ASSIGNMENT.
Copy out only those lines running from the line with "using a Dataset**" to the end of the listing, keeping each one exactly as it is.
_ _ _ _ _ _ _
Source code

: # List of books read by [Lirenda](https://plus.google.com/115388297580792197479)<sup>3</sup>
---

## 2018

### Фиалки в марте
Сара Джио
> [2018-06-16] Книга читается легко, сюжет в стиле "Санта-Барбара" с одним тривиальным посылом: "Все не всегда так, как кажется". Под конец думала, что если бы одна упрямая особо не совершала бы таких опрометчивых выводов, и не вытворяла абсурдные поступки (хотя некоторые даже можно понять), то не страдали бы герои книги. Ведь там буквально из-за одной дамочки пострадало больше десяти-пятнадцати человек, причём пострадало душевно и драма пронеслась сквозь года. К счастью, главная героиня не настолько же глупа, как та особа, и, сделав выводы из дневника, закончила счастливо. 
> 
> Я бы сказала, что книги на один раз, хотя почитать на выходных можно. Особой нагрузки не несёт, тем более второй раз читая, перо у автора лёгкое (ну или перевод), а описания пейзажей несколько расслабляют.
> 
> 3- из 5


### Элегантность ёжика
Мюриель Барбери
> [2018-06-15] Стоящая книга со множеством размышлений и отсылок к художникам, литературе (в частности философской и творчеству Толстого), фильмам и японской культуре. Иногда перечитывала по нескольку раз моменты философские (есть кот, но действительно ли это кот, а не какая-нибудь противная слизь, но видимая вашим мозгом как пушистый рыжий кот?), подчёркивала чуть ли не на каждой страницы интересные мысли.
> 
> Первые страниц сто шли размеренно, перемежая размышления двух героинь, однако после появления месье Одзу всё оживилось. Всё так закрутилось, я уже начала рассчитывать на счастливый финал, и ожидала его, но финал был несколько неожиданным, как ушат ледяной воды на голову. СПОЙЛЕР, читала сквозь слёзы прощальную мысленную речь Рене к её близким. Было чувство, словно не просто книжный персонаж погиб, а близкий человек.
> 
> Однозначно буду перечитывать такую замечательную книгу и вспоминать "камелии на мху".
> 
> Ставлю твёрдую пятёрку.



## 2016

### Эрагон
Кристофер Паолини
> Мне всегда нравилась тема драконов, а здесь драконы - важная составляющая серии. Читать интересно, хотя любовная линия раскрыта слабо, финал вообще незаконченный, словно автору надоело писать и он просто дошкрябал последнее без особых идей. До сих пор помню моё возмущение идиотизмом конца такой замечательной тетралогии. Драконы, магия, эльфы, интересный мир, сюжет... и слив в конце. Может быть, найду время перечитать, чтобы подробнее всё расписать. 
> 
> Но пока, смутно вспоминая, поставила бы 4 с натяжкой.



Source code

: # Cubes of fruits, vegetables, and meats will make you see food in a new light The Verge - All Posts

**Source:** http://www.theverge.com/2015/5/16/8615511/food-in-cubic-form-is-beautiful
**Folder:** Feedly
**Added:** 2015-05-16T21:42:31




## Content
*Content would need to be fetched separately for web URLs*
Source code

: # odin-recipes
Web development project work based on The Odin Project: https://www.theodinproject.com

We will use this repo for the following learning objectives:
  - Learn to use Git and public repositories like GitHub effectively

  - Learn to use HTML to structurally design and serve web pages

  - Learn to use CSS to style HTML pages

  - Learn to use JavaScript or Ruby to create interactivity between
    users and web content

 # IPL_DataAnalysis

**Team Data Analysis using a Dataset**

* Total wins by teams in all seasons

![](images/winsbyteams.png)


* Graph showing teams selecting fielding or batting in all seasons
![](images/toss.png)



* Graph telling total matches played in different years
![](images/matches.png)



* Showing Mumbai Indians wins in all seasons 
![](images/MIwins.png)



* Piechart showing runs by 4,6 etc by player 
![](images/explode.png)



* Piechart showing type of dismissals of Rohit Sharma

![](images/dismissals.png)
_ _ _ _ _ _ _
RESPONSE BOX.
**Team Data Analysis using a Dataset**

* Total wins by teams in all seasons

![](images/winsbyteams.png)


* Graph showing teams selecting fielding or batting in all seasons
![](images/toss.png)



* Graph telling total matches played in different years
![](images/matches.png)



* Showing Mumbai Indians wins in all seasons 
![](images/MIwins.png)



* Piechart showing runs by 4,6 etc by player 
![](images/explode.png)



* Piechart showing type of dismissals of Rohit Sharma

![](images/dismissals.png)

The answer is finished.